Out of context. I wonder why you think the reader would be that
much slower. I did only XML tests but the cost was within 20% of the
SAX parsing speed.
> If I write a new parser from scratch, it'll be a simpleminded thing
> based on what bad tag-soup "html" expects:
>
> <foo ...> generates a startElement event
> </foo> generates an EndElement event
> <!-- generates a start-comment which is terminated by -->
> <script> and <style> treat their contents as a black-box
> terminated by </script>/</style> and nothing else.
>
> With libxml2 we can add value to that by inserting implied closing
> tags. But in some cases, we need to avoid inserting implied opening
> tags. And we should dispense with some error corrections such as
> rejecting an <html> opening tag after a document has opened.

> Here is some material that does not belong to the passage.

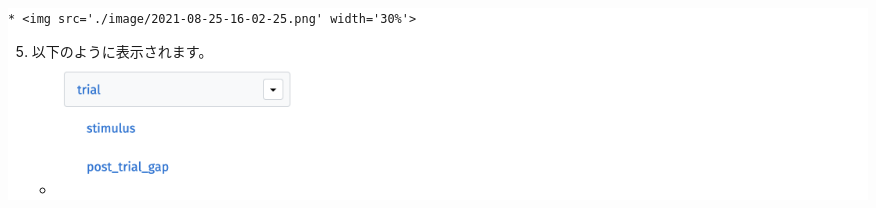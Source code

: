     * <img src='./image/2021-08-25-16-02-25.png' width='30%'>

 5. 以下のように表示されます。
    * <img src='./image/2021-08-25-16-02-39.png' width='30%'>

> In fact, I think we need to dispense with generating *any* implied
> opening tags when in tag-soup mode. Which in turn means we can't
> imply closing tags, lest they be unmatched!
>
> So in terms of a first-iteration draft wishlist, tag-soup mode should:
> - avoid inserting any implied tags in a SAX parse
That would be contrary to what Tag Soup actually means for most people
as I pointed out.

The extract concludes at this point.